Chapitre 1 : Des cris dans la nuit

Marcurio se réveilla avant que les cris ne commencent.

Il rêvait de sa vie à Faillaise, sa vie de magicien à l'embauche, ayant quasiment prit racine dans l'auberge de la ville. Sa vie avant sa rencontre avec une enfant de dragon qui ignorait encore qui elle était. Premier basculement. Bien avant celui qui les propulserait dans ce palais, de l'autre côté des Gorges du monde, loin de leurs débuts en tant qu'aventuriers. Comme si son existence s'articulait autour de fractures qui l'entraînaient d'un chapitre à l'autre de sa vie. Il rêvait d'une nuit où il était sorti tardivement de l'auberge, imbibé d'alcool jusqu'à la pointe de ses cheveux, l'haleine puante, les yeux vagues. Et pourtant à travers ce brouillard d'ivresse opaque il avait su voir les étoiles et percevoir leur beauté, alors même que le trajet de l'auberge à son habitation lui échappait. Dans le rêve, un dragon venait se poser devant lui alors qu'il traversait la place du marché. C'était un petit dragon, comparé à ceux qu'ils affronteraient par la suite.
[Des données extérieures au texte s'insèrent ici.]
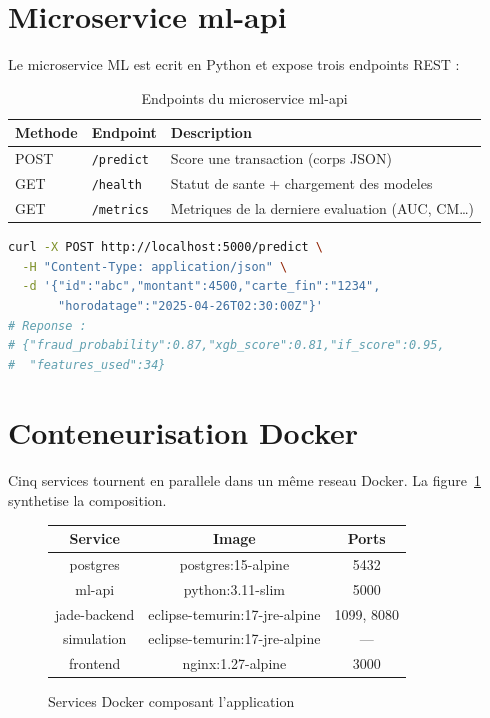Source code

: \documentclass[12pt,a4paper,oneside]{report}
\begin{document}
\section{Microservice ml-api}

Le microservice ML est ecrit en Python et expose trois endpoints REST :

\begin{table}[H]
\centering
\caption{Endpoints du microservice ml-api}
\label{tab:ml-api}
\renewcommand{\arraystretch}{1.3}
\begin{tabularx}{\textwidth}{l l X}
\toprule
\textbf{Methode} & \textbf{Endpoint} & \textbf{Description} \\
\midrule
POST & \texttt{/predict} & Score une transaction (corps JSON) \\
GET  & \texttt{/health}  & Statut de sante + chargement des modeles \\
GET  & \texttt{/metrics} & Metriques de la derniere evaluation (AUC, CM\dots) \\
\bottomrule
\end{tabularx}
\end{table}

\begin{lstlisting}[language=bash,caption={Exemple d'appel a /predict},label=lst:predict]
curl -X POST http://localhost:5000/predict \
  -H "Content-Type: application/json" \
  -d '{"id":"abc","montant":4500,"carte_fin":"1234",
       "horodatage":"2025-04-26T02:30:00Z"}'
# Reponse :
# {"fraud_probability":0.87,"xgb_score":0.81,"if_score":0.95,
#  "features_used":34}
\end{lstlisting}

\section{Conteneurisation Docker}

Cinq services tournent en parallele dans un m\^eme reseau Docker. La
figure~\ref{fig:docker-services} synthetise la composition.

\begin{figure}[H]
\centering
\begin{tabular}{|c|c|c|}
\hline
\textbf{Service} & \textbf{Image} & \textbf{Ports} \\
\hline
postgres      & postgres:15-alpine                & 5432 \\
ml-api        & python:3.11-slim                  & 5000 \\
jade-backend  & eclipse-temurin:17-jre-alpine     & 1099, 8080 \\
simulation    & eclipse-temurin:17-jre-alpine     & --- \\
frontend      & nginx:1.27-alpine                 & 3000 \\
\hline
\end{tabular}
\caption{Services Docker composant l'application}
\label{fig:docker-services}
\end{figure}
\end{document}
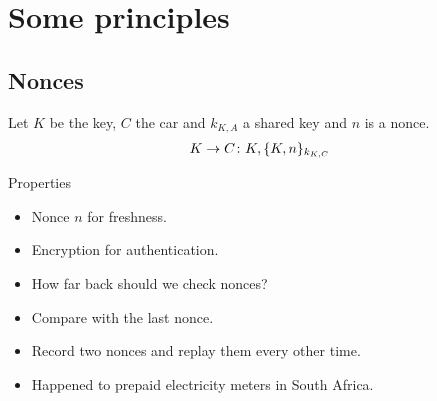 \mode*




\section{Some principles}

\subsection{Nonces}

\begin{frame}
  \begin{example}
    Let \(K\) be the key, \(C\) the car and \(k_{K, A}\) a shared key and \(n\) 
    is a nonce.
    \begin{align*}
      K\to C\colon K, \{K, n\}_{k_{K, C}}
    \end{align*}
  \end{example}

  \pause

  \begin{block}{Properties}
    \begin{itemize}
      \item Nonce \(n\) for freshness.
      \item Encryption for authentication.
    \end{itemize}
  \end{block}
\end{frame}

\begin{frame}
  \begin{question}
    \begin{itemize}
      \item How far back should we check nonces?
    \end{itemize}
  \end{question}

  \begin{example}
    \begin{itemize}
      \item Compare with the last nonce.
      \item Record two nonces and replay them every other time.
      \item Happened to prepaid electricity meters in South Africa.
    \end{itemize}
  \end{example}
\end{frame}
Un tout petit dragon de la taille d'un gros chien, peut-être, qui le dévisageait de ses pupilles brulantes. Dans le rêve, Marcurio s'avançait vers le reptile prudemment, à petits pas, pour ne pas l'effrayer, ne pas réveiller le souffle mortel qu'abritaient ses poumons. La bête l'observait avec la même suspicion, probablement soupçonnait-elle l'homme qui lui faisait face d'être capable de quelques sorcelleries (bien qu'aux vues de la quantité d'alcool que Marcurio avait consommé ce soir-là, il aurait été bien en peine de jeter le moindre sort). Le magicien cherchait seulement à contourner le dragon et à poursuivre son chemin, sans s'inquiéter outre mesure de la présence d'un tel animal au pied du château du Jarl.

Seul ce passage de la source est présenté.